La Procura di Caltanissetta ha chiesto il rinvio a giudizio per Matteo Messina Denaro, ritenuto uno dei mandanti delle stragi del ’92, in cui furono uccisi i giudici Giovanni Falcone e Paolo Borsellino. L’udienza preliminare è stata fissata per il 22 dicembre, davanti al giudice Marcello Testaquatra. Il provvedimento, e’ stato notificato a Castelvetrano, alla madre del superlatitante.
Ma cosa c’entra con quelle stragi? Il ruolo di mandante di Matteo Messina Denaro, imprendibile dal ’93, emerge da più collaboratori di giustizia che negli anni hanno raccontato che il latitante trapanese reggeva Cosa nostra nella sua provincia al posto del padre, il capomafia Ciccio Messina Denaro.

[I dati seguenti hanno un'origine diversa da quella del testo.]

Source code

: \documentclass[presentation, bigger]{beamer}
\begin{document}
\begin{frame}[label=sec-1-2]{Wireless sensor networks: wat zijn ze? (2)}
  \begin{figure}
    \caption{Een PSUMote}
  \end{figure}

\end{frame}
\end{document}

Dai racconti dei pentiti Vincenzo Sinacori e Francesco Geraci emerge che Matteo Messina Denaro – a lungo ritenuto l’erede di Totò Riina che di lui un tempo aveva grande fiducia – avrebbe preso parte, nel settembre 1991, al summit mafioso di Castelvetrano in cui sarebbe stato pianificato il progetto di assassinare Falcone. Ha detto Sinacori:
“C’era anche Matteo alla riunione di fine settembre, tenuta a Castelvetrano, in cui Salvatore Riina comunicò l’avvio della strategia stragista”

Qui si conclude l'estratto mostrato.